Monitoring Services Health

Chapter 8: Monitoring Services Health

A centralized dashboard for viewing the health of internal Redfish services across your infrastructure.

ℹ️ Service Monitoring
Available to: All user roles with monitoring permissions
Scope: Organization / Hierarchy View / POD levels
Permissions: Monitor service health status for authorized scope
Purpose: Fleet-wide Redfish service health monitoring across different management scopes

Overview: Your Fleet-Wide Systems Check

The MANAGE → Services page is your fleet-wide systems check for the internal management engine. While the Node Detail → Services tab focuses on a single node, this page provides a high-level, aggregated view. Its primary purpose is to help you diagnose issues with the management plane itself.

Scope-Based Visibility:

Organization scope: View service health across all PODs you have access to
Hierarchy View scope: View service health across PODs within the selected Hierarchy View
POD scope: View service health for nodes within the selected POD

If EDCC is having trouble communicating with one or more nodes, this is the first place to look to understand the scope of the problem. It helps you quickly answer key questions depending on your selected scope:

Organization/HV level: "Is there a widespread service issue affecting multiple PODs?"
POD level: "Is there a widespread service issue affecting multiple nodes in this POD?"
All levels: "Is this a systemic problem or an isolated incident?"

Understanding Scope-Based Monitoring

How Scope Affects Service Monitoring

The services you see on this page depend on your currently selected management scope. This dynamic filtering helps you focus on the relevant infrastructure without being overwhelmed by nodes outside your current context.

Scope Selection Examples:

Selected Scope

What You See

Example Use Case

Organization

All nodes from all authorized PODs

Global infrastructure health check across entire organization

Hierarchy View

All nodes from PODs within selected HV

Regional data center monitoring (e.g., "East Coast HV" shows POD1, POD2, POD3)

POD

All nodes within selected POD

Detailed investigation of specific POD issues

Permission Filtering:

User with POD1, POD3, POD5 access:
• Select "Organization" → See nodes from POD1 + POD3 + POD5
• Select "HV1" (contains POD1,2,3,4,5) → See nodes from POD1 + POD3 only
• Select "POD1" → See nodes from POD1 only

Scope Navigation Tip: Use the hamburger menu (top-left) to switch between Organization, Hierarchy View, and POD scopes. The header always shows your current selection.

The Monitoring & Triage Workflow

The interface is designed for a simple, two-step workflow: first, get a high-level overview from the status list, then use the powerful filtering and action tools to investigate specific problems.

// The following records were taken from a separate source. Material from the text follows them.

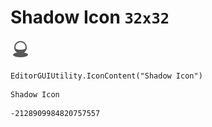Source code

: # Shadow Icon `32x32`
<img src="/img/Shadow%20Icon.png" width=32 height=32>

``` CSharp
EditorGUIUtility.IconContent("Shadow Icon")
```
```
Shadow Icon
```
```
-2128909984820757557
```
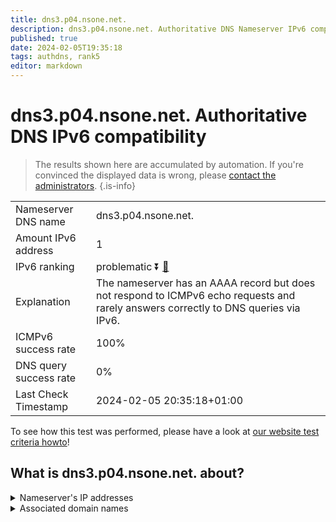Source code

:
 ```yaml
---
title: dns3.p04.nsone.net.
description: dns3.p04.nsone.net. Authoritative DNS Nameserver IPv6 compatibility
published: true
date: 2024-02-05T19:35:18
tags: authdns, rank5
editor: markdown
---
```


# dns3.p04.nsone.net. Authoritative DNS IPv6 compatibility

> The results shown here are accumulated by automation. If you're convinced the displayed data is wrong, please [contact the administrators](/howto/chat). 
{.is-info}




|   |   |
| - | - |
| Nameserver DNS name | dns3.p04.nsone.net.
| Amount IPv6 address | 1
| IPv6 ranking | problematic :arrow_double_down: [🔗](/howto/ranking) |
| Explanation | The nameserver has an AAAA record but does not respond to ICMPv6 echo requests and rarely answers correctly to DNS queries via IPv6. |
| ICMPv6 success rate | 100%|
| DNS query success rate | 0% |
| Last Check Timestamp | 2024-02-05 20:35:18+01:00 |

To see how this test was performed, please have a look at [our website test criteria howto](/howto/testcriteria/authdns)!


## What is dns3.p04.nsone.net. about?




<details>
<summary>Nameserver's IP addresses</summary>

2620:4d:4000:6259:7:4:0:3

</details>



<details>
<summary>Associated domain names</summary>

www.theguardian.com

</details>
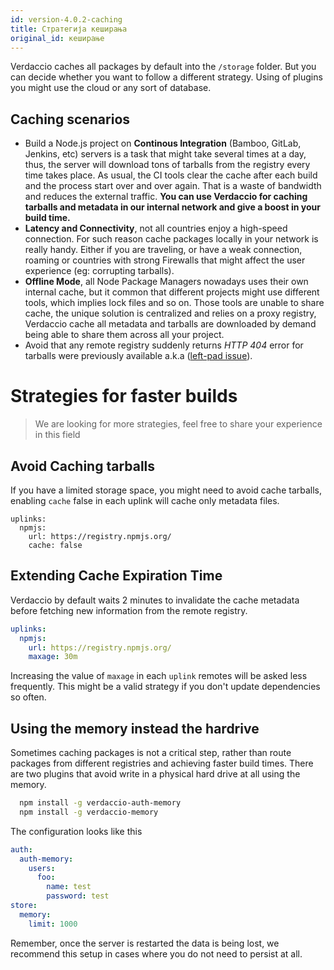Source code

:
 ```yaml
---
id: version-4.0.2-caching
title: Стратегија кеширања
original_id: кеширање
---
```


Verdaccio caches all packages by default into the `/storage` folder. But you can decide whether you want to follow a different strategy. Using of plugins you might use the cloud or any sort of database.

## Caching scenarios

* Build a Node.js project on **Continous Integration** (Bamboo, GitLab, Jenkins, etc) servers is a task that might take several times at a day, thus, the server will download tons of tarballs from the registry every time takes place. As usual, the CI tools clear the cache after each build and the process start over and over again. That is a waste of bandwidth and reduces the external traffic. **You can use Verdaccio for caching tarballs and metadata in our internal network and give a boost in your build time.**
* **Latency and Connectivity**, not all countries enjoy a high-speed connection. For such reason cache packages locally in your network is really handy. Either if you are traveling, or have a weak connection, roaming or countries with strong Firewalls that might affect the user experience (eg: corrupting tarballs).
* **Offline Mode**, all Node Package Managers nowadays uses their own internal cache, but it common that different projects might use different tools, which implies lock files and so on. Those tools are unable to share cache, the unique solution is centralized and relies on a proxy registry, Verdaccio cache all metadata and tarballs are downloaded by demand being able to share them across all your project.
* Avoid that any remote registry suddenly returns *HTTP 404* error for tarballs were previously available a.k.a ([left-pad issue](https://www.theregister.co.uk/2016/03/23/npm_left_pad_chaos/)).

# Strategies for faster builds

> We are looking for more strategies, feel free to share your experience in this field

## Avoid Caching tarballs

If you have a limited storage space, you might need to avoid cache tarballs, enabling `cache` false in each uplink will cache only metadata files.

    uplinks:
      npmjs:
        url: https://registry.npmjs.org/
        cache: false
    

## Extending Cache Expiration Time

Verdaccio by default waits 2 minutes to invalidate the cache metadata before fetching new information from the remote registry.

```yaml
uplinks:
  npmjs:
    url: https://registry.npmjs.org/
    maxage: 30m
```

Increasing the value of `maxage` in each `uplink` remotes will be asked less frequently. This might be a valid strategy if you don't update dependencies so often.

## Using the memory instead the hardrive

Sometimes caching packages is not a critical step, rather than route packages from different registries and achieving faster build times. There are two plugins that avoid write in a physical hard drive at all using the memory.

```bash
  npm install -g verdaccio-auth-memory
  npm install -g verdaccio-memory
```

The configuration looks like this

```yaml
auth:
  auth-memory:
    users:
      foo:
        name: test
        password: test
store:
  memory:
    limit: 1000
```

Remember, once the server is restarted the data is being lost, we recommend this setup in cases where you do not need to persist at all.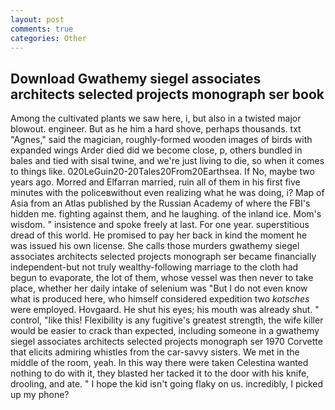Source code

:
 ```yaml
---
layout: post
comments: true
categories: Other
---
```


## Download Gwathemy siegel associates architects selected projects monograph ser book

Among the cultivated plants we saw here, i, but also in a twisted major blowout. engineer. But as he him a hard shove, perhaps thousands. txt "Agnes," said the magician, roughly-formed wooden images of birds with expanded wings Arder died did we become close, p, others bundled in bales and tied with sisal twine, and we're just living to die, so when it comes to things like. 020LeGuin20-20Tales20From20Earthsea. If No, maybe two years ago. Morred and Elfarran married, ruin all of them in his first five minutes with the policeвwithout even realizing what he was doing, i? Map of Asia from an Atlas published by the Russian Academy of where the FBI's hidden me. fighting against them, and he laughing. of the inland ice. Mom's wisdom. " insistence and spoke freely at last. For one year. superstitious dread of this world. He promised to pay her back in kind the moment he was issued his own license. She calls those murders gwathemy siegel associates architects selected projects monograph ser became financially independent-but not truly wealthy-following marriage to the cloth had begun to evaporate, the lot of them, whose vessel was then never to take place, whether her daily intake of selenium was "But I do not even know what is produced here, who himself considered expedition two _kotsches_ were employed. Hovgaard. He shut his eyes; his mouth was already shut. " control, "like this! Flexibility is any fugitive's greatest strength, the wife killer would be easier to crack than expected, including someone in a gwathemy siegel associates architects selected projects monograph ser 1970 Corvette that elicits admiring whistles from the car-savvy sisters. We met in the middle of the room, yeah. In this way there were taken Celestina wanted nothing to do with it, they blasted her tacked it to the door with his knife, drooling, and ate. " I hope the kid isn't going flaky on us. incredibly, I picked up my phone?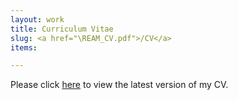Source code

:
 ```yaml
---
layout: work
title: Curriculum Vitae
slug: <a href="\REAM_CV.pdf">/CV</a>
items:

---
```


Please click <a href="\REAM_CV.pdf">here</a> to view the latest version of my CV.

<br />
<br />
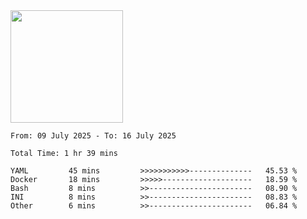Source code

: <img height="180em" src="https://github-readme-stats-eight-theta.vercel.app/api?username=bkundev&show_icons=true&theme=radical&include_all_commits=true&count_private=true"/>
<!--START_SECTION:waka-->

```all_time
From: 09 July 2025 - To: 16 July 2025

Total Time: 1 hr 39 mins

YAML         45 mins         >>>>>>>>>>>--------------   45.53 %
Docker       18 mins         >>>>>--------------------   18.59 %
Bash         8 mins          >>-----------------------   08.90 %
INI          8 mins          >>-----------------------   08.83 %
Other        6 mins          >>-----------------------   06.84 %
```

<!--END_SECTION:waka-->
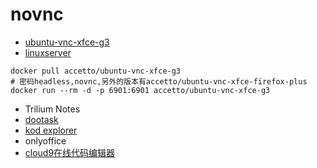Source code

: # novnc

* [ubuntu-vnc-xfce-g3](https://github.com/accetto/ubuntu-vnc-xfce-g3)
* [linuxserver](https://fleet.linuxserver.io/?key=10:linuxserver)

```shell
docker pull accetto/ubuntu-vnc-xfce-g3
# 密码headless,novnc,另外的版本有accetto/ubuntu-vnc-xfce-firefox-plus
docker run --rm -d -p 6901:6901 accetto/ubuntu-vnc-xfce-g3
```

* Trilium Notes
* [dootask](https://www.github.com/kuaifan/dootask)
* [kod explorer](https://github.com/kalcaddle/kodbox)
* onlyoffice
* [cloud9在线代码编辑器](https://hub.docker.com/r/linuxserver/cloud9)
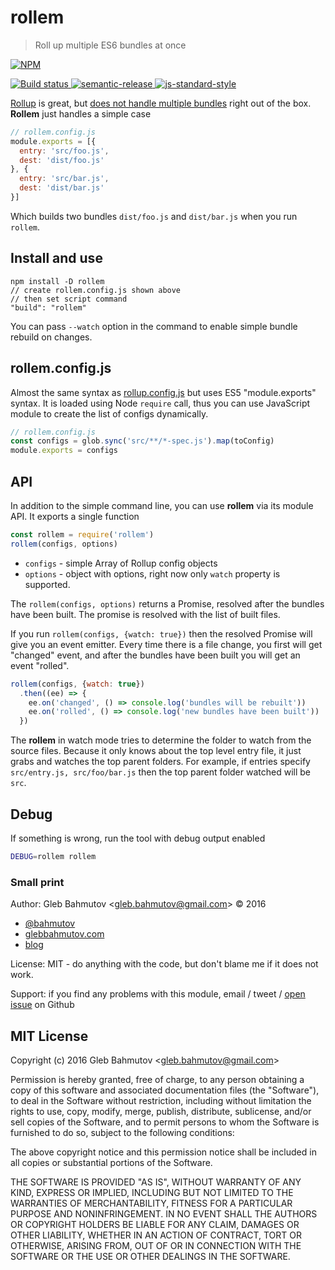 # rollem

> Roll up multiple ES6 bundles at once

[![NPM][npm-icon] ][npm-url]

[![Build status][ci-image] ][ci-url]
[![semantic-release][semantic-image] ][semantic-url]
[![js-standard-style][standard-image]][standard-url]

[Rollup](http://rollupjs.org/) is great, but
[does not handle multiple bundles](https://github.com/rollup/rollup/issues/703)
right out of the box. **Rollem** just handles a simple case

```js
// rollem.config.js
module.exports = [{
  entry: 'src/foo.js',
  dest: 'dist/foo.js'
}, {
  entry: 'src/bar.js',
  dest: 'dist/bar.js'
}]
```

Which builds two bundles `dist/foo.js` and `dist/bar.js` when you run
`rollem`.

## Install and use

```text
npm install -D rollem
// create rollem.config.js shown above
// then set script command
"build": "rollem"
```

You can pass `--watch` option in the command to enable simple bundle rebuild
on changes.

## rollem.config.js

Almost the same syntax as [rollup.config.js](http://rollupjs.org/guide/#using-config-files)
but uses ES5 "module.exports" syntax. It is loaded using Node `require` call, thus you can
use JavaScript module to create the list of configs dynamically.

```js
// rollem.config.js
const configs = glob.sync('src/**/*-spec.js').map(toConfig)
module.exports = configs
```

## API

In addition to the simple command line, you can use **rollem** via its
module API. It exports a single function

```js
const rollem = require('rollem')
rollem(configs, options)
```

* `configs` - simple Array of Rollup config objects
* `options` - object with options, right now only `watch` property is
  supported.

The `rollem(configs, options)` returns a Promise, resolved after the
bundles have been built. The promise is resolved with the list of built files.

If you run `rollem(configs, {watch: true})` then the resolved Promise will
give you an event emitter. Every time there is a file change, you first
will get "changed" event, and after the bundles have been built you will
get an event "rolled".

```js
rollem(configs, {watch: true})
  .then((ee) => {
    ee.on('changed', () => console.log('bundles will be rebuilt'))
    ee.on('rolled', () => console.log('new bundles have been built'))
  })
```

The **rollem** in watch mode tries to determine the folder to watch from the source files.
Because it only knows about the top level entry file, it just grabs and watches 
the top parent folders. For example, if entries specify `src/entry.js, src/foo/bar.js` then
the top parent folder watched will be `src`.

## Debug

If something is wrong, run the tool with debug output enabled

```sh
DEBUG=rollem rollem
```

### Small print

Author: Gleb Bahmutov &lt;gleb.bahmutov@gmail.com&gt; &copy; 2016


* [@bahmutov](https://twitter.com/bahmutov)
* [glebbahmutov.com](http://glebbahmutov.com)
* [blog](http://glebbahmutov.com/blog)


License: MIT - do anything with the code, but don't blame me if it does not work.

Support: if you find any problems with this module, email / tweet /
[open issue](https://github.com/bahmutov/rollem/issues) on Github

## MIT License

Copyright (c) 2016 Gleb Bahmutov &lt;gleb.bahmutov@gmail.com&gt;

Permission is hereby granted, free of charge, to any person
obtaining a copy of this software and associated documentation
files (the "Software"), to deal in the Software without
restriction, including without limitation the rights to use,
copy, modify, merge, publish, distribute, sublicense, and/or sell
copies of the Software, and to permit persons to whom the
Software is furnished to do so, subject to the following
conditions:

The above copyright notice and this permission notice shall be
included in all copies or substantial portions of the Software.

THE SOFTWARE IS PROVIDED "AS IS", WITHOUT WARRANTY OF ANY KIND,
EXPRESS OR IMPLIED, INCLUDING BUT NOT LIMITED TO THE WARRANTIES
OF MERCHANTABILITY, FITNESS FOR A PARTICULAR PURPOSE AND
NONINFRINGEMENT. IN NO EVENT SHALL THE AUTHORS OR COPYRIGHT
HOLDERS BE LIABLE FOR ANY CLAIM, DAMAGES OR OTHER LIABILITY,
WHETHER IN AN ACTION OF CONTRACT, TORT OR OTHERWISE, ARISING
FROM, OUT OF OR IN CONNECTION WITH THE SOFTWARE OR THE USE OR
OTHER DEALINGS IN THE SOFTWARE.

[npm-icon]: https://nodei.co/npm/rollem.png?downloads=true
[npm-url]: https://npmjs.org/package/rollem
[ci-image]: https://travis-ci.org/bahmutov/rollem.png?branch=master
[ci-url]: https://travis-ci.org/bahmutov/rollem
[semantic-image]: https://img.shields.io/badge/%20%20%F0%9F%93%A6%F0%9F%9A%80-semantic--release-e10079.svg
[semantic-url]: https://github.com/semantic-release/semantic-release
[standard-image]: https://img.shields.io/badge/code%20style-standard-brightgreen.svg
[standard-url]: http://standardjs.com/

Select Scope Flest Status Overview Filter Problem Nodes Investigate Individual Issues

Multi-Scope Investigation Pattern

Top-Down Approach (Recommended for widespread issues):

Organization view: Identify which PODs are affected
Narrow to HV: Focus on specific regional or logical groupings
Drill to POD: Investigate specific node issues
Node Detail: Deep-dive individual server diagnostics

Targeted Approach (For known issues):

Direct POD selection: Jump straight to affected POD
Filter critical nodes: Isolate problem servers
Use quick actions: Navigate to diagnostic pages

Reading the Node Service Status List

Overview: This table is your main dashboard, acting as a "fleet status board" for the selected service. Each row represents a node, and each column gives you a piece of critical diagnostic information. It allows you to spot systemic issues at a glance, for example, if a recent network change has impacted communication for multiple nodes across different PODs.

Column

Description & Why It Matters

Diagnostic Value

Name

Identifier: The unique name of the node.

Node identification

Service Status

The Key Indicator: This shows the current health of the selected service on that node (Critical, Good). The entire row is color-coded, so you can spot failing nodes instantly.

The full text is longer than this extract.